XIII
Visitors came to see us—among them Captain Jones. I don’t know that I ever heard his first name, but that wasn’t necessary as there was only one “Captain Jones” in that world. He had built the Gulfport harbor, also the railroad that connected Gulfport with the North, and also the trolley line that paralleled the road in front of Ashton Hall and carried me into town when I wanted to play tennis at Captain Jones’s Great Southern Hotel.
The old gentleman and his wife came to Ashton Hall, and he poured out his heart to us. He was probably the richest man in Mississippi; but nobody loved him, nobody wanted anything but money from him, and some of their ways were wicked and cruel. His railroad, which ran through the desolate “piney woods” of southern Mississippi, was a blessing to everybody along the way; but the miserable piney-woods people, “clayeaters” as they were called, had only one thought—to plunder Captain Jones’s railroad. They would cut the wire fence that protected both sides of the track and turn some scrawny old cow onto the railroad right of way; when the creature was struck and killed by a train, they would demand the price of a prize bull in a cattle show.
I was duly sympathetic, of course, and was somewhat embarrassed when a strike of the dockworkers developed in Captain Jones’s Gulfport. He had made all the prosperity of that town, and here was one more case of ingratitude. It was embarrassing to me and to the Kimbrough family when the strikers sent a deputation to ask me to speak at a meeting in the largest hall in Gulfport. I had never refused an invitation from strikers, and I wasn’t going to begin at the age of thirty-six. I told them I couldn’t discuss their particular issues because I didn’t know the circumstances and didn’t have time to investigate them; but I would tell them my ideas of democracy in industry, otherwise known as socialism, where strikes would be unnecessary because workers would be striking against themselves.
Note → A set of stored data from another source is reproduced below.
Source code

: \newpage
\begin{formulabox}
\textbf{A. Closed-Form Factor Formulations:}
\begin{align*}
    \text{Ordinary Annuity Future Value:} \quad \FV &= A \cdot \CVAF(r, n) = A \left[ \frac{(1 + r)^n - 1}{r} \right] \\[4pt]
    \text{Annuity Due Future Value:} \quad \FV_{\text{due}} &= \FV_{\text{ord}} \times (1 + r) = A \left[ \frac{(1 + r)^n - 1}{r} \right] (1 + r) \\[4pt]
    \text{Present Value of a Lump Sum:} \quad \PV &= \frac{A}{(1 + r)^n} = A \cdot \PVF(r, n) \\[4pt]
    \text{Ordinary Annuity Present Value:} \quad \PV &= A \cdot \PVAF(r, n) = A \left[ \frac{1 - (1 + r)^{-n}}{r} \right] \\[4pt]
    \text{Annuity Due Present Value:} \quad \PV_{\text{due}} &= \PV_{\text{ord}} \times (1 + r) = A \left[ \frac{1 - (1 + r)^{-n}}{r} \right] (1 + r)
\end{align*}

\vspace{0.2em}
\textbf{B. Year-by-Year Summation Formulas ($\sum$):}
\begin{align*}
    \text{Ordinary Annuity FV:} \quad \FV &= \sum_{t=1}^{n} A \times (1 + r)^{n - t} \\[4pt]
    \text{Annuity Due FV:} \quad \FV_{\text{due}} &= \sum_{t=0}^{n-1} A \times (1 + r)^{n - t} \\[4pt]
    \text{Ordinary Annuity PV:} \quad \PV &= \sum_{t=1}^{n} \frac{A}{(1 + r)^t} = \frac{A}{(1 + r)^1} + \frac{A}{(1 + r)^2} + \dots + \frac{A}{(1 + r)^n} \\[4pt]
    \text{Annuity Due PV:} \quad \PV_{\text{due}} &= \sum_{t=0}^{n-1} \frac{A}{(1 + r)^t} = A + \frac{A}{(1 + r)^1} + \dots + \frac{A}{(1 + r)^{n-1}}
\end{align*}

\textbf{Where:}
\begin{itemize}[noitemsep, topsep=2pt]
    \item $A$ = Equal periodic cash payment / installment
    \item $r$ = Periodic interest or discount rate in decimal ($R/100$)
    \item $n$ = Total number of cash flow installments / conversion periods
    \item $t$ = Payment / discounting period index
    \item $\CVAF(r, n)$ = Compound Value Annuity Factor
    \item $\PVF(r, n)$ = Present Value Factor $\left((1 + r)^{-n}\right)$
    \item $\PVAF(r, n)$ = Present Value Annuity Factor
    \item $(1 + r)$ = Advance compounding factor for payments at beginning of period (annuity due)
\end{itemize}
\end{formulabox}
The meeting was duly announced, and the Kimbrough family were too polite to tell me what they thought about the matter. What the wife of Captain Jones thought about it surprised both Craig and me. She called us up and said she would be glad to go to the meeting with us; and would we come to the Great Southern Hotel and have dinner with her before the meeting? Of course we said we would be pleased.
It was Craig’s practice to sit in the very back of a hall, where she would be inconspicuous and if possible unrecognized. But Mrs. Jones wouldn’t have it that way. She took me by an arm and Craig by an arm, and marched us straight down the center aisle to the front seats in the hall so that everybody would know who had brought us. I have had a number of experiences like that with the very rich, and they have encouraged me to realize that democracy is a real force in America.